Press
Quotes
New
York Magazine
"...Melody’s painfully
acute observations on modern life--like a Kurt Weill for the Tarantino
age."
David
Fricke, Rolling Stone
"...supper-club class and fine surrealist humor. One song
retells the Creation story with Frank Sinatra as God; another celebrates
the liberation of Switzerland. Deeply weird, utterly fab..."
Kurt
Loder, Esquire
"...the music is angular and sardonic
in a Kurt Weill mode...but Melody’s lyrical conceptions are original.
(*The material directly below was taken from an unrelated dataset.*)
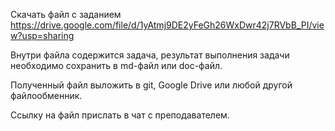 Скачать файл с заданием https://drive.google.com/file/d/1yAtmj9DE2yFeGh26WxDwr42j7RVbB_PI/view?usp=sharing

Внутри файла содержится задача, результат выполнения задачи необходимо сохранить в md-файл или doc-файл.

Полученный файл выложить в git, Google Drive или любой другой файлообменник.

Ссылку на файл прислать в чат с преподавателем.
He dreams of marching on Switzerland and curing the natives of their smug
complacency ("Happy nations have no history/Let’s go give ‘em some").
He sings of his weariness with modern reality ("I can’t remember
the reason I woke up this morning/Maybe awake is what’s left at the end
of a dream"). In "The Dance Lesson," he trains a knowing
eye on the eternal spectacle of a young man and woman falling head over
heels in love, for reasons they’re unlikely to fully comprehend: ‘Blame
it on the moon/Blame it on the mystery/Blame it on the mom and dad who
wrote your sordid history.’
"Melody
is hardly a run-of-the-mill romantic ("What the called love, let’s
call lingerie," he croons), but he does place faith in the transcendent
powers of art and imagination, wondering, at one point, "If dreamers
felt at home/Would there be a sky to roam/Would there be a tale to tell?"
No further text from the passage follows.